Task input Start Marker

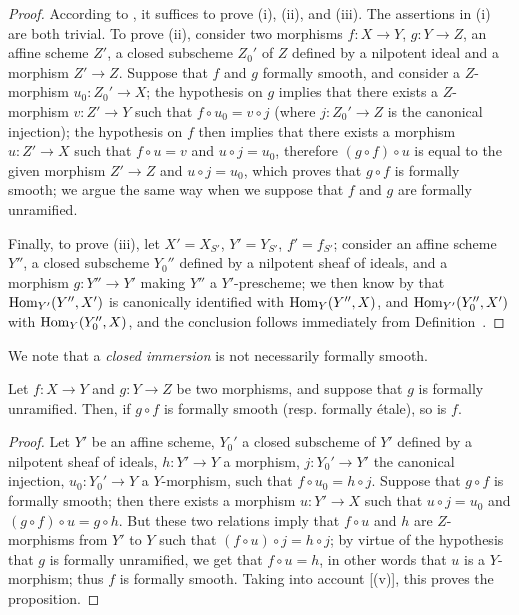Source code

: \begin{proof}
According to , it suffices to prove (i), (ii), and (iii). 
The assertions in (i) are both trivial.
To prove (ii), consider two morphisms $f:X\to Y$, $g:Y\to Z$, an affine scheme $Z'$, a closed subscheme $Z_0'$ of $Z$ defined by a nilpotent ideal and a morphism $Z'\to Z$. 
Suppose that $f$ and $g$ formally smooth, and consider a $Z$-morphism
$u_0:Z_0'\to X$;
the hypothesis  on $g$ implies that there exists a $Z$-morphism $v:Z'\to Y$ such that $f\circ u_0=v\circ j$ (where $j:Z_0'\to Z$ is the canonical injection);
the hypothesis on $f$ then implies that there exists a morphism $u:Z'\to X$ such that $f\circ u=v$ and $u\circ j=u_0$, therefore $(g\circ f)\circ u$ is equal to the given morphism $Z'\to Z$ and $u\circ j=u_0$, which proves that $g\circ f$ is formally smooth;
we argue the same way when we suppose that $f$ and $g$ are formally unramified.

Finally, to prove (iii), let $X'=X_{S'}$, $Y'=Y_{S'}$, $f'=f_{S'}$;
consider an affine scheme $Y''$, a closed subscheme $Y_0''$ defined by a nilpotent sheaf of ideals, and a morphism $g:Y''\to Y'$ making $Y''$ a $Y'$-prescheme;
we then know by  that $\operatorname{Hom}_{Y'}(Y'',X')$ is canonically identified with $\operatorname{Hom}_Y(Y'',X)$, and $\operatorname{Hom}_{Y'}(Y_0'',X')$ with $\operatorname{Hom}_Y(Y_0'',X)$, and the conclusion follows immediately from Definition~.
\end{proof}

We note that a \emph{closed immersion} is not necessarily formally smooth.
\begin{proposition}[17.1.4]
\label{IV.17.1.4}
Let $f:X\to Y$ and $g:Y\to Z$ be two morphisms, and suppose that $g$ is formally unramified.
Then, if $g\circ f$ is formally smooth (resp. formally \'etale), so is $f$.
\end{proposition}

\begin{proof}
Let $Y'$ be an affine scheme, $Y_0'$ a closed subscheme of $Y'$ defined by a nilpotent sheaf of ideals, $h:Y'\to Y$ a morphism, $j:Y_0'\to Y'$ the canonical injection, $u_0:Y_0'\to Y$ a $Y$-morphism, such that $f\circ u_0=h\circ j$. 
Suppose that $g\circ f$ is formally smooth;
then there exists a morphism $u:Y'\to X$ such that $u\circ j=u_0$ and $(g\circ f)\circ u=g\circ h$. 
But these two relations imply that $f\circ u$ and $h$ are $Z$-morphisms from $Y'$ to $Y$ such that $(f\circ u)\circ j=h\circ j$;
by virtue of the hypothesis that $g$ is formally unramified, we get that $f\circ u=h$, in other words that $u$ is a $Y$-morphism;
thus $f$ is formally smooth.
Taking into account [(v)], this proves the proposition.
\end{proof}

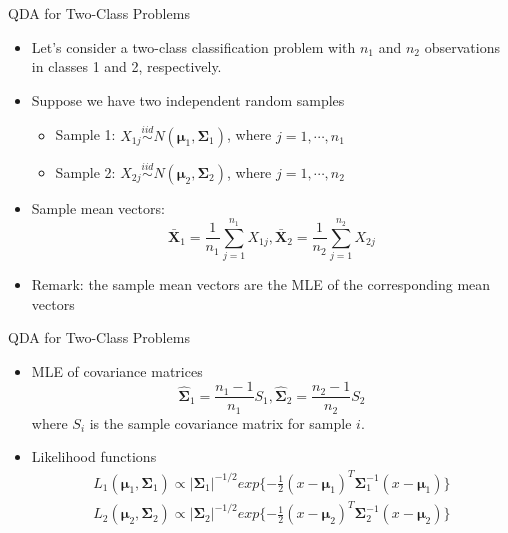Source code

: \documentclass[
  ignorenonframetext,
]{beamer}
\providecommand{\tightlist}{%
  \setlength{\itemsep}{0pt}\setlength{\parskip}{0pt}}
\begin{document}
\begin{frame}{QDA for Two-Class Problems}
\protect\hypertarget{qda-for-two-class-problems-1}{}
\begin{itemize}
\item
  Let's consider a two-class classification problem with \(n_1\) and
  \(n_2\) observations in classes 1 and 2, respectively.
\item
  Suppose we have two independent random samples

  \begin{itemize}
  \tightlist
  \item
    Sample 1:
    \(X_{1j}\overset{iid}\sim N(\mathbf \mu_1, \boldsymbol \Sigma_1)\),
    where \(j=1, \cdots, n_1\)
  \item
    Sample 2:
    \(X_{2j}\overset{iid}\sim N(\mathbf \mu_2, \boldsymbol \Sigma_2)\),
    where \(j=1, \cdots, n_2\)
  \end{itemize}
\item
  Sample mean vectors:
  \[\bar {\mathbf X}_1=\frac{1}{n_1}\sum_{j=1}^{n_1}X_{1j}, 
  \bar {\mathbf X}_2=\frac{1}{n_2}\sum_{j=1}^{n_2}X_{2j}\]
\item
  Remark: the sample mean vectors are the MLE of the corresponding mean
  vectors
\end{itemize}
\end{frame}

\begin{frame}{QDA for Two-Class Problems}
\protect\hypertarget{qda-for-two-class-problems-2}{}
\begin{itemize}
\item
  MLE of covariance matrices
  \[\hat {\boldsymbol\Sigma}_1  = \frac{n_1-1}{n_1}S_1, \hat {\boldsymbol\Sigma}_2  = \frac{n_2-1}{n_2}S_2\]
  where \(S_i\) is the sample covariance matrix for sample \(i\).
\item
  Likelihood functions \[\begin{aligned}
  L_1(\boldsymbol \mu_1, \boldsymbol \Sigma_1) \propto |\boldsymbol\Sigma_1|^{-1/2} exp\{-\frac{1}{2} (x-\boldsymbol \mu_1)^T \boldsymbol \Sigma_1^{-1} (x-\boldsymbol \mu_1)\}\\
  L_2(\boldsymbol \mu_2, \boldsymbol \Sigma_2) \propto |\boldsymbol\Sigma_2|^{-1/2} exp\{-\frac{1}{2} (x-\boldsymbol \mu_2)^T \boldsymbol \Sigma_2^{-1} (x-\boldsymbol \mu_2)\}
  \end{aligned}\]
\end{itemize}
\end{frame}
\end{document}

Task input End Marker

Repeat the data in full and exactly. Omit pictures.

Source code

: \begin{proof}
According to , it suffices to prove (i), (ii), and (iii). 
The assertions in (i) are both trivial.
To prove (ii), consider two morphisms $f:X\to Y$, $g:Y\to Z$, an affine scheme $Z'$, a closed subscheme $Z_0'$ of $Z$ defined by a nilpotent ideal and a morphism $Z'\to Z$. 
Suppose that $f$ and $g$ formally smooth, and consider a $Z$-morphism
$u_0:Z_0'\to X$;
the hypothesis  on $g$ implies that there exists a $Z$-morphism $v:Z'\to Y$ such that $f\circ u_0=v\circ j$ (where $j:Z_0'\to Z$ is the canonical injection);
the hypothesis on $f$ then implies that there exists a morphism $u:Z'\to X$ such that $f\circ u=v$ and $u\circ j=u_0$, therefore $(g\circ f)\circ u$ is equal to the given morphism $Z'\to Z$ and $u\circ j=u_0$, which proves that $g\circ f$ is formally smooth;
we argue the same way when we suppose that $f$ and $g$ are formally unramified.

Finally, to prove (iii), let $X'=X_{S'}$, $Y'=Y_{S'}$, $f'=f_{S'}$;
consider an affine scheme $Y''$, a closed subscheme $Y_0''$ defined by a nilpotent sheaf of ideals, and a morphism $g:Y''\to Y'$ making $Y''$ a $Y'$-prescheme;
we then know by  that $\operatorname{Hom}_{Y'}(Y'',X')$ is canonically identified with $\operatorname{Hom}_Y(Y'',X)$, and $\operatorname{Hom}_{Y'}(Y_0'',X')$ with $\operatorname{Hom}_Y(Y_0'',X)$, and the conclusion follows immediately from Definition~.
\end{proof}

We note that a \emph{closed immersion} is not necessarily formally smooth.
\begin{proposition}[17.1.4]
\label{IV.17.1.4}
Let $f:X\to Y$ and $g:Y\to Z$ be two morphisms, and suppose that $g$ is formally unramified.
Then, if $g\circ f$ is formally smooth (resp. formally \'etale), so is $f$.
\end{proposition}

\begin{proof}
Let $Y'$ be an affine scheme, $Y_0'$ a closed subscheme of $Y'$ defined by a nilpotent sheaf of ideals, $h:Y'\to Y$ a morphism, $j:Y_0'\to Y'$ the canonical injection, $u_0:Y_0'\to Y$ a $Y$-morphism, such that $f\circ u_0=h\circ j$. 
Suppose that $g\circ f$ is formally smooth;
then there exists a morphism $u:Y'\to X$ such that $u\circ j=u_0$ and $(g\circ f)\circ u=g\circ h$. 
But these two relations imply that $f\circ u$ and $h$ are $Z$-morphisms from $Y'$ to $Y$ such that $(f\circ u)\circ j=h\circ j$;
by virtue of the hypothesis that $g$ is formally unramified, we get that $f\circ u=h$, in other words that $u$ is a $Y$-morphism;
thus $f$ is formally smooth.
Taking into account [(v)], this proves the proposition.
\end{proof}

Source code

: \documentclass[
  ignorenonframetext,
]{beamer}
\providecommand{\tightlist}{%
  \setlength{\itemsep}{0pt}\setlength{\parskip}{0pt}}
\begin{document}
\begin{frame}{QDA for Two-Class Problems}
\protect\hypertarget{qda-for-two-class-problems-1}{}
\begin{itemize}
\item
  Let's consider a two-class classification problem with \(n_1\) and
  \(n_2\) observations in classes 1 and 2, respectively.
\item
  Suppose we have two independent random samples

  \begin{itemize}
  \tightlist
  \item
    Sample 1:
    \(X_{1j}\overset{iid}\sim N(\mathbf \mu_1, \boldsymbol \Sigma_1)\),
    where \(j=1, \cdots, n_1\)
  \item
    Sample 2:
    \(X_{2j}\overset{iid}\sim N(\mathbf \mu_2, \boldsymbol \Sigma_2)\),
    where \(j=1, \cdots, n_2\)
  \end{itemize}
\item
  Sample mean vectors:
  \[\bar {\mathbf X}_1=\frac{1}{n_1}\sum_{j=1}^{n_1}X_{1j}, 
  \bar {\mathbf X}_2=\frac{1}{n_2}\sum_{j=1}^{n_2}X_{2j}\]
\item
  Remark: the sample mean vectors are the MLE of the corresponding mean
  vectors
\end{itemize}
\end{frame}

\begin{frame}{QDA for Two-Class Problems}
\protect\hypertarget{qda-for-two-class-problems-2}{}
\begin{itemize}
\item
  MLE of covariance matrices
  \[\hat {\boldsymbol\Sigma}_1  = \frac{n_1-1}{n_1}S_1, \hat {\boldsymbol\Sigma}_2  = \frac{n_2-1}{n_2}S_2\]
  where \(S_i\) is the sample covariance matrix for sample \(i\).
\item
  Likelihood functions \[\begin{aligned}
  L_1(\boldsymbol \mu_1, \boldsymbol \Sigma_1) \propto |\boldsymbol\Sigma_1|^{-1/2} exp\{-\frac{1}{2} (x-\boldsymbol \mu_1)^T \boldsymbol \Sigma_1^{-1} (x-\boldsymbol \mu_1)\}\\
  L_2(\boldsymbol \mu_2, \boldsymbol \Sigma_2) \propto |\boldsymbol\Sigma_2|^{-1/2} exp\{-\frac{1}{2} (x-\boldsymbol \mu_2)^T \boldsymbol \Sigma_2^{-1} (x-\boldsymbol \mu_2)\}
  \end{aligned}\]
\end{itemize}
\end{frame}
\end{document}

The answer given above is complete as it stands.